**What to do**
Whenever the string "mconcat" turns up in a line of the data below, copy that line.

**Dataset excerpts**
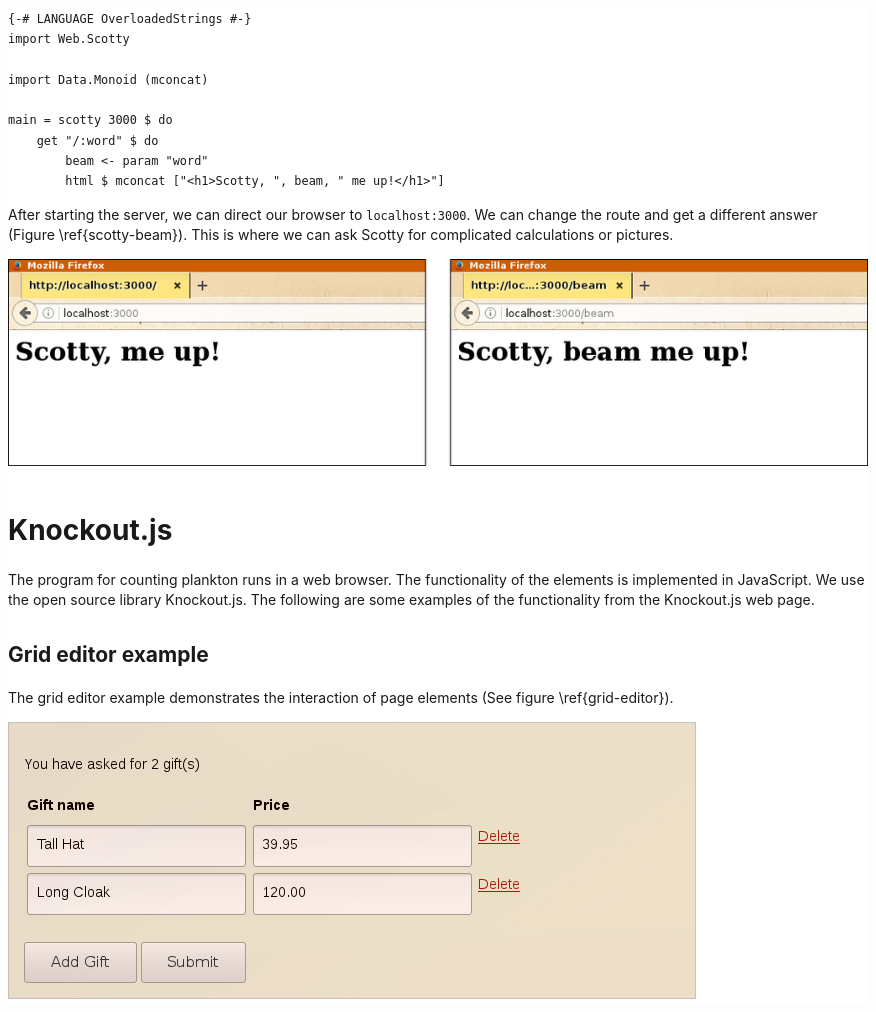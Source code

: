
 ```
{-# LANGUAGE OverloadedStrings #-}
import Web.Scotty

import Data.Monoid (mconcat)

main = scotty 3000 $ do
    get "/:word" $ do
        beam <- param "word"
        html $ mconcat ["<h1>Scotty, ", beam, " me up!</h1>"]
```

After starting the server, we can direct our browser to `localhost:3000`. We can change the route and get a different answer (Figure \ref{scotty-beam}). This is where we can ask Scotty for complicated calculations or pictures.

![Scotty responding to different routes at localhost\label{scotty-beam}](pics/scotty-routes.png)


# Knockout.js

The program for counting plankton runs in a web browser. The functionality of the elements is implemented in JavaScript. We use the open source library Knockout.js. The following are some examples of the functionality from the Knockout.js web page.

## Grid editor example

The grid editor example demonstrates the interaction of page elements (See figure \ref{grid-editor}).

![Grid Editor\label{grid-editor}](pics/ko-grid-editor.png)
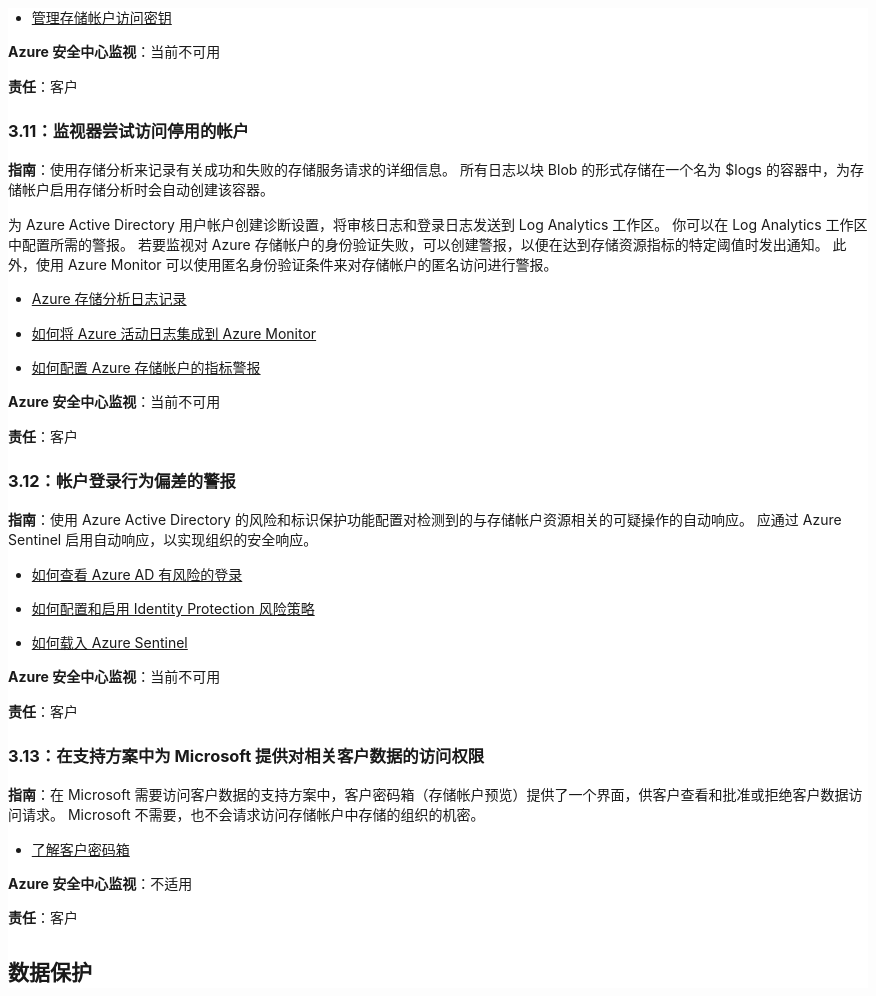 - [管理存储帐户访问密钥](https://docs.microsoft.com/azure/storage/common/storage-account-keys-manage)

**Azure 安全中心监视**：当前不可用

**责任**：客户

### <a name="311-monitor-attempts-to-access-deactivated-accounts"></a>3.11：监视器尝试访问停用的帐户

**指南**：使用存储分析来记录有关成功和失败的存储服务请求的详细信息。 所有日志以块 Blob 的形式存储在一个名为 $logs 的容器中，为存储帐户启用存储分析时会自动创建该容器。

为 Azure Active Directory 用户帐户创建诊断设置，将审核日志和登录日志发送到 Log Analytics 工作区。 你可以在 Log Analytics 工作区中配置所需的警报。 若要监视对 Azure 存储帐户的身份验证失败，可以创建警报，以便在达到存储资源指标的特定阈值时发出通知。 此外，使用 Azure Monitor 可以使用匿名身份验证条件来对存储帐户的匿名访问进行警报。

- [Azure 存储分析日志记录](https://docs.microsoft.com/azure/storage/common/storage-analytics-logging)

- [如何将 Azure 活动日志集成到 Azure Monitor](https://docs.microsoft.com/azure/active-directory/reports-monitoring/howto-integrate-activity-logs-with-log-analytics)

- [如何配置 Azure 存储帐户的指标警报](https://docs.microsoft.com/azure/storage/common/storage-monitor-storage-account)

**Azure 安全中心监视**：当前不可用

**责任**：客户

### <a name="312-alert-on-account-login-behavior-deviation"></a>3.12：帐户登录行为偏差的警报

**指南**：使用 Azure Active Directory 的风险和标识保护功能配置对检测到的与存储帐户资源相关的可疑操作的自动响应。 应通过 Azure Sentinel 启用自动响应，以实现组织的安全响应。 

- [如何查看 Azure AD 有风险的登录](https://docs.microsoft.com/azure/active-directory/reports-monitoring/concept-risky-sign-ins)

- [如何配置和启用 Identity Protection 风险策略](https://docs.microsoft.com/azure/active-directory/identity-protection/howto-identity-protection-configure-risk-policies)

- [如何载入 Azure Sentinel](https://docs.microsoft.com/azure/sentinel/quickstart-onboard)

**Azure 安全中心监视**：当前不可用

**责任**：客户

### <a name="313-provide-microsoft-with-access-to-relevant-customer-data-during-support-scenarios"></a>3.13：在支持方案中为 Microsoft 提供对相关客户数据的访问权限

**指南**：在 Microsoft 需要访问客户数据的支持方案中，客户密码箱（存储帐户预览）提供了一个界面，供客户查看和批准或拒绝客户数据访问请求。 Microsoft 不需要，也不会请求访问存储帐户中存储的组织的机密。

- [了解客户密码箱](https://docs.microsoft.com/azure/security/fundamentals/customer-lockbox-overview)

**Azure 安全中心监视**：不适用

**责任**：客户

## <a name="data-protection"></a>数据保护
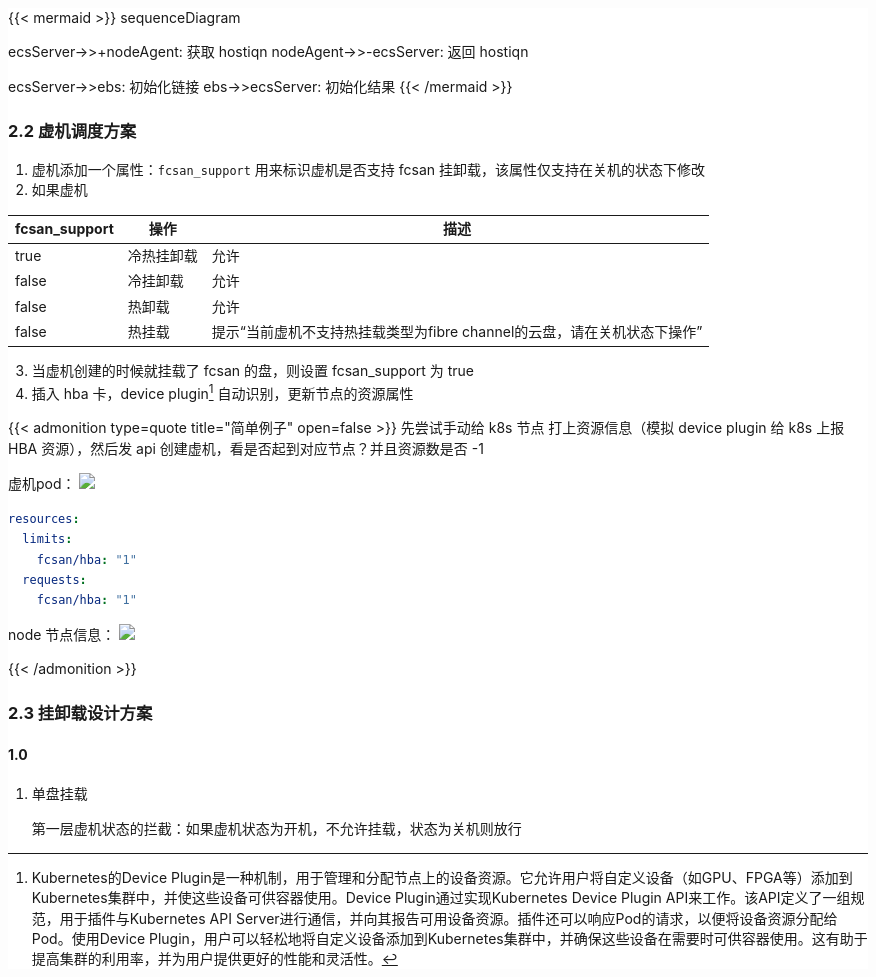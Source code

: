 {{< mermaid >}}
sequenceDiagram
  
ecsServer->>+nodeAgent: 获取 hostiqn
nodeAgent->>-ecsServer: 返回 hostiqn
  
ecsServer->>ebs: 初始化链接
ebs->>ecsServer: 初始化结果
{{< /mermaid >}}

### 2.2 虚机调度方案

1. 虚机添加一个属性：`fcsan_support` 用来标识虚机是否支持 fcsan 挂卸载，该属性仅支持在关机的状态下修改
2. 如果虚机

|fcsan_support|操作|描述|
|-|-|-|
|true|冷热挂卸载|允许|
|false|冷挂卸载|允许|
|false|热卸载|允许|
|false|热挂载|提示“当前虚机不支持热挂载类型为fibre channel的云盘，请在关机状态下操作”|

3. 当虚机创建的时候就挂载了 fcsan 的盘，则设置 fcsan_support 为 true
4. 插入 hba 卡，device plugin[^1] 自动识别，更新节点的资源属性

{{< admonition type=quote title="简单例子" open=false >}}
先尝试手动给 k8s 节点 打上资源信息（模拟 device plugin 给 k8s 上报 HBA 资源），然后发 api 创建虚机，看是否起到对应节点？并且资源数是否 -1

虚机pod：
![](images/posts/Pasted%20image%2020230516144303.png)

```yaml
resources:
  limits:
    fcsan/hba: "1"
  requests:
    fcsan/hba: "1"
```

node 节点信息：
![](images/posts/Pasted%20image%2020230516144339.png)

{{< /admonition >}}

### 2.3 挂卸载设计方案
#### 1.0

1.  单盘挂载
    
    第一层虚机状态的拦截：如果虚机状态为开机，不允许挂载，状态为关机则放行
    

[^1]: Kubernetes的Device Plugin是一种机制，用于管理和分配节点上的设备资源。它允许用户将自定义设备（如GPU、FPGA等）添加到Kubernetes集群中，并使这些设备可供容器使用。Device Plugin通过实现Kubernetes Device Plugin API来工作。该API定义了一组规范，用于插件与Kubernetes API Server进行通信，并向其报告可用设备资源。插件还可以响应Pod的请求，以便将设备资源分配给Pod。使用Device Plugin，用户可以轻松地将自定义设备添加到Kubernetes集群中，并确保这些设备在需要时可供容器使用。这有助于提高集群的利用率，并为用户提供更好的性能和灵活性。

**Exercise output**
import Data.Monoid (mconcat)
        html $ mconcat ["<h1>Scotty, ", beam, " me up!</h1>"]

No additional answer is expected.